More than 170 people died in the attacks in Mumbai in November 2008
Top diplomats from India and Pakistan are to meet for talks in the Indian capital, Delhi, on 25 February, the office of Pakistan's PM has announced.
India had offered to resume official talks with Pakistan earlier this month.
Delhi had suspended a slow-moving peace process with Pakistan after the deadly attacks in the city of Mumbai in 2008.
India blamed Lashkar-e-Taiba, a Pakistan-based militant organisation, for the attacks in which more than 170 people, including nine gunmen, died.
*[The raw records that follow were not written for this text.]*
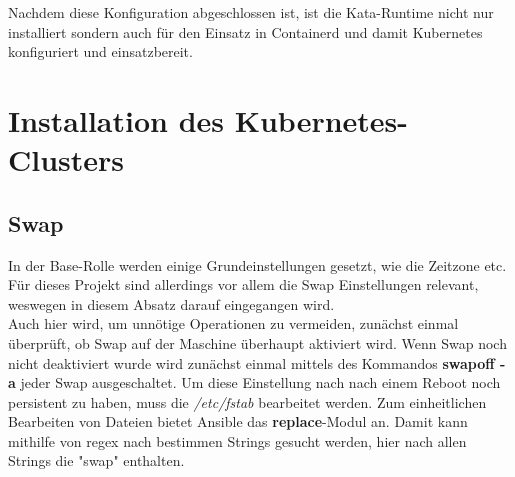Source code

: Nachdem diese Konfiguration abgeschlossen ist, ist die Kata-Runtime nicht nur installiert sondern auch für den Einsatz in Containerd und damit Kubernetes konfiguriert und einsatzbereit.


\section{Installation des Kubernetes-Clusters}

\subsection{Swap}
In der Base-Rolle werden einige Grundeinstellungen gesetzt, wie die Zeitzone etc.
Für dieses Projekt sind allerdings vor allem die Swap Einstellungen relevant, weswegen in diesem Absatz darauf eingegangen wird.
\\
Auch hier wird, um unnötige Operationen zu vermeiden, zunächst einmal überprüft, ob Swap auf der Maschine überhaupt aktiviert wird.
Wenn Swap noch nicht deaktiviert wurde wird zunächst einmal mittels des Kommandos \textbf{swapoff -a} jeder Swap ausgeschaltet.
Um diese Einstellung nach nach einem Reboot noch persistent zu haben, muss die \textit{/etc/fstab} bearbeitet werden.
Zum einheitlichen Bearbeiten von Dateien bietet Ansible das \textbf{replace}-Modul an.
Damit kann mithilfe von \ac{regex} nach bestimmen Strings gesucht werden, hier nach allen Strings die "swap" enthalten.

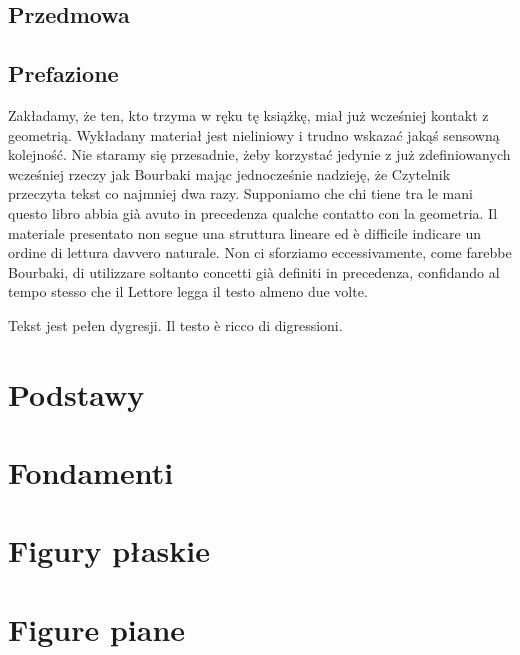 \documentclass{greaseproof}
\begin{document}
% 

\frontmatter
\maketitle

\tableofcontents

\chapter*{Przedmowa} %
\chapter*{Prefazione} %

Zakładamy, że ten, kto trzyma w ręku tę książkę, miał już wcześniej kontakt z geometrią. %
Wykładany materiał jest nieliniowy i trudno wskazać jakąś sensowną kolejność. %
Nie staramy się przesadnie, żeby korzystać jedynie z już zdefiniowanych wcześniej rzeczy jak Bourbaki mając jednocześnie nadzieję, że Czytelnik przeczyta tekst co najmniej dwa razy. %
Supponiamo che chi tiene tra le mani questo libro abbia già avuto in precedenza qualche contatto con la geometria. %
Il materiale presentato non segue una struttura lineare ed è difficile indicare un ordine di lettura davvero naturale. %
Non ci sforziamo eccessivamente, come farebbe Bourbaki, di utilizzare soltanto concetti già definiti in precedenza, confidando al tempo stesso che il Lettore legga il testo almeno due volte. %

Tekst jest pełen dygresji. %
Il testo è ricco di digressioni. %

\mainmatter

\part{Podstawy} %
\part{Fondamenti} %

\part{Figury płaskie} %
\part{Figure piane} %
\end{document}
"It was decided that foreign secretary level talks between the two countries would be held on February 25 in New Delhi," a statement from the Pakistani Prime Minister's office said.
Pakistan "should raise all the core issues and impress upon India the need for the expeditious resolution through resumption of composite dialogue," the statement added, alluding to Pakistan's demand to discuss a whole range of issues with its rival.
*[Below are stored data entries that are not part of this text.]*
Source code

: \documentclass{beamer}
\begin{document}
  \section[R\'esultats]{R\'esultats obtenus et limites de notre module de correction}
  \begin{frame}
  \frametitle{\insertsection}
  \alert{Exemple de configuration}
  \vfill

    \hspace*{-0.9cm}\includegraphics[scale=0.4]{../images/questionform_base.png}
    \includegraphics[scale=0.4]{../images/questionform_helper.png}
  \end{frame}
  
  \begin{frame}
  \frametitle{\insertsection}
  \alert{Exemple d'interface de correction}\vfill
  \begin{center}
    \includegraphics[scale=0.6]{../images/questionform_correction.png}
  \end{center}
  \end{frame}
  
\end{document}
India and Pakistan began a formal dialogue in 2004 on a number of key issues, including the long-running dispute over Kashmir.
But India suspended the talks after the attack on Mumbai.
Correspondents say there is still much suspicion between the two sides, but there seems to be a willingness on the part of both governments to move forward.
Any thaw between the two countries would be welcomed abroad - particularly by the US, Britain and other countries who have troops in Afghanistan fighting against the Taliban, correspondents add.